→ Work instruction
Repeat every record below exactly as it appears.
(Material for the task)
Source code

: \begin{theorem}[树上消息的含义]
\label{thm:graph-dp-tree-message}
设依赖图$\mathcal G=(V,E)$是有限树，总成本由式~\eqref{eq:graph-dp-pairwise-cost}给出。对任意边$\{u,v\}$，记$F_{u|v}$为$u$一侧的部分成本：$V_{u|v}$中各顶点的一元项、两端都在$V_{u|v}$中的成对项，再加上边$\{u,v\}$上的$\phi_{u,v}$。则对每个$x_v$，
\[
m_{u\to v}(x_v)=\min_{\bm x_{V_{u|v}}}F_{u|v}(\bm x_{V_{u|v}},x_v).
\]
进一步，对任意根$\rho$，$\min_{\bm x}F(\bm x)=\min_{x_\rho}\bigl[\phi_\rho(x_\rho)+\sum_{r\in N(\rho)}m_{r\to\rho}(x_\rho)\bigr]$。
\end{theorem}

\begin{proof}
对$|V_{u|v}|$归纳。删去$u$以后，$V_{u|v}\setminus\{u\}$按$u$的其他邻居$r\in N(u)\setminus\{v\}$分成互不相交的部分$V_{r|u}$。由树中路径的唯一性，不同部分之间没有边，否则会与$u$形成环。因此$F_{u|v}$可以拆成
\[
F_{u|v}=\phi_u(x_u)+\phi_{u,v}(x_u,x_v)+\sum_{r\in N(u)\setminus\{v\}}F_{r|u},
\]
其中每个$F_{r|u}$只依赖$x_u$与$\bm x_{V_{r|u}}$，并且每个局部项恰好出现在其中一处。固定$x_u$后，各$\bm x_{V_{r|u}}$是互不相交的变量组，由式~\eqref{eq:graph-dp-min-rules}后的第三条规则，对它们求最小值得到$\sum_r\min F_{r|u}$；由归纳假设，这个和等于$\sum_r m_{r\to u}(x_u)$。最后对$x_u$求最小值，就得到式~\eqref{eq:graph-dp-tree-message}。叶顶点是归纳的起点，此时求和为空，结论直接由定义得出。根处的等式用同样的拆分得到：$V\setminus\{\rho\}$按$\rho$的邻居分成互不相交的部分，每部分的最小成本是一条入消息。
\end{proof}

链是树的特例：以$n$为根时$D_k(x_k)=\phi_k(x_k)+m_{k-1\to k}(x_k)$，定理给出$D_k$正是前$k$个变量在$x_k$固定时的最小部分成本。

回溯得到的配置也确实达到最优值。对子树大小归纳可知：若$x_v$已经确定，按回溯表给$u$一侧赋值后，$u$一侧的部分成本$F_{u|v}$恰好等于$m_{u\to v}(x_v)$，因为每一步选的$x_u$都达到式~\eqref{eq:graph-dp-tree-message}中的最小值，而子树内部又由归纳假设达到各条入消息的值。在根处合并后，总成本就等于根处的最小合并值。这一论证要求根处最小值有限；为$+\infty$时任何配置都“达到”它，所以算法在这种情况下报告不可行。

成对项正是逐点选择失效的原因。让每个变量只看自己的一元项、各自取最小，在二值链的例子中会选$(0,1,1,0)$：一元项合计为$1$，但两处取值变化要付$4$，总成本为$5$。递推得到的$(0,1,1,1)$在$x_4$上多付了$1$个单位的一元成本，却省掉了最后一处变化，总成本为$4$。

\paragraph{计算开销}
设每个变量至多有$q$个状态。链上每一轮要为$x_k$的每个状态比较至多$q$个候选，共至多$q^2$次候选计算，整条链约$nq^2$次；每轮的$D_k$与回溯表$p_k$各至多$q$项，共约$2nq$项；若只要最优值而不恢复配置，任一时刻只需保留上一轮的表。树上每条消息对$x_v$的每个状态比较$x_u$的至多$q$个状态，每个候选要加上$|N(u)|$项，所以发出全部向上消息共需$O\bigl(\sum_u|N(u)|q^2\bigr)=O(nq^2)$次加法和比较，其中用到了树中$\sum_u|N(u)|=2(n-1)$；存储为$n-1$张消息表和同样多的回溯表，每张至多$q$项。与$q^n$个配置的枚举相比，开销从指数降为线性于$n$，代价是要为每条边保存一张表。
(End Material for the task)
→ Your solution
Source code

: \begin{theorem}[树上消息的含义]
\label{thm:graph-dp-tree-message}
设依赖图$\mathcal G=(V,E)$是有限树，总成本由式~\eqref{eq:graph-dp-pairwise-cost}给出。对任意边$\{u,v\}$，记$F_{u|v}$为$u$一侧的部分成本：$V_{u|v}$中各顶点的一元项、两端都在$V_{u|v}$中的成对项，再加上边$\{u,v\}$上的$\phi_{u,v}$。则对每个$x_v$，
\[
m_{u\to v}(x_v)=\min_{\bm x_{V_{u|v}}}F_{u|v}(\bm x_{V_{u|v}},x_v).
\]
进一步，对任意根$\rho$，$\min_{\bm x}F(\bm x)=\min_{x_\rho}\bigl[\phi_\rho(x_\rho)+\sum_{r\in N(\rho)}m_{r\to\rho}(x_\rho)\bigr]$。
\end{theorem}

\begin{proof}
对$|V_{u|v}|$归纳。删去$u$以后，$V_{u|v}\setminus\{u\}$按$u$的其他邻居$r\in N(u)\setminus\{v\}$分成互不相交的部分$V_{r|u}$。由树中路径的唯一性，不同部分之间没有边，否则会与$u$形成环。因此$F_{u|v}$可以拆成
\[
F_{u|v}=\phi_u(x_u)+\phi_{u,v}(x_u,x_v)+\sum_{r\in N(u)\setminus\{v\}}F_{r|u},
\]
其中每个$F_{r|u}$只依赖$x_u$与$\bm x_{V_{r|u}}$，并且每个局部项恰好出现在其中一处。固定$x_u$后，各$\bm x_{V_{r|u}}$是互不相交的变量组，由式~\eqref{eq:graph-dp-min-rules}后的第三条规则，对它们求最小值得到$\sum_r\min F_{r|u}$；由归纳假设，这个和等于$\sum_r m_{r\to u}(x_u)$。最后对$x_u$求最小值，就得到式~\eqref{eq:graph-dp-tree-message}。叶顶点是归纳的起点，此时求和为空，结论直接由定义得出。根处的等式用同样的拆分得到：$V\setminus\{\rho\}$按$\rho$的邻居分成互不相交的部分，每部分的最小成本是一条入消息。
\end{proof}

链是树的特例：以$n$为根时$D_k(x_k)=\phi_k(x_k)+m_{k-1\to k}(x_k)$，定理给出$D_k$正是前$k$个变量在$x_k$固定时的最小部分成本。

回溯得到的配置也确实达到最优值。对子树大小归纳可知：若$x_v$已经确定，按回溯表给$u$一侧赋值后，$u$一侧的部分成本$F_{u|v}$恰好等于$m_{u\to v}(x_v)$，因为每一步选的$x_u$都达到式~\eqref{eq:graph-dp-tree-message}中的最小值，而子树内部又由归纳假设达到各条入消息的值。在根处合并后，总成本就等于根处的最小合并值。这一论证要求根处最小值有限；为$+\infty$时任何配置都“达到”它，所以算法在这种情况下报告不可行。

成对项正是逐点选择失效的原因。让每个变量只看自己的一元项、各自取最小，在二值链的例子中会选$(0,1,1,0)$：一元项合计为$1$，但两处取值变化要付$4$，总成本为$5$。递推得到的$(0,1,1,1)$在$x_4$上多付了$1$个单位的一元成本，却省掉了最后一处变化，总成本为$4$。

\paragraph{计算开销}
设每个变量至多有$q$个状态。链上每一轮要为$x_k$的每个状态比较至多$q$个候选，共至多$q^2$次候选计算，整条链约$nq^2$次；每轮的$D_k$与回溯表$p_k$各至多$q$项，共约$2nq$项；若只要最优值而不恢复配置，任一时刻只需保留上一轮的表。树上每条消息对$x_v$的每个状态比较$x_u$的至多$q$个状态，每个候选要加上$|N(u)|$项，所以发出全部向上消息共需$O\bigl(\sum_u|N(u)|q^2\bigr)=O(nq^2)$次加法和比较，其中用到了树中$\sum_u|N(u)|=2(n-1)$；存储为$n-1$张消息表和同样多的回溯表，每张至多$q$项。与$q^n$个配置的枚举相比，开销从指数降为线性于$n$，代价是要为每条边保存一张表。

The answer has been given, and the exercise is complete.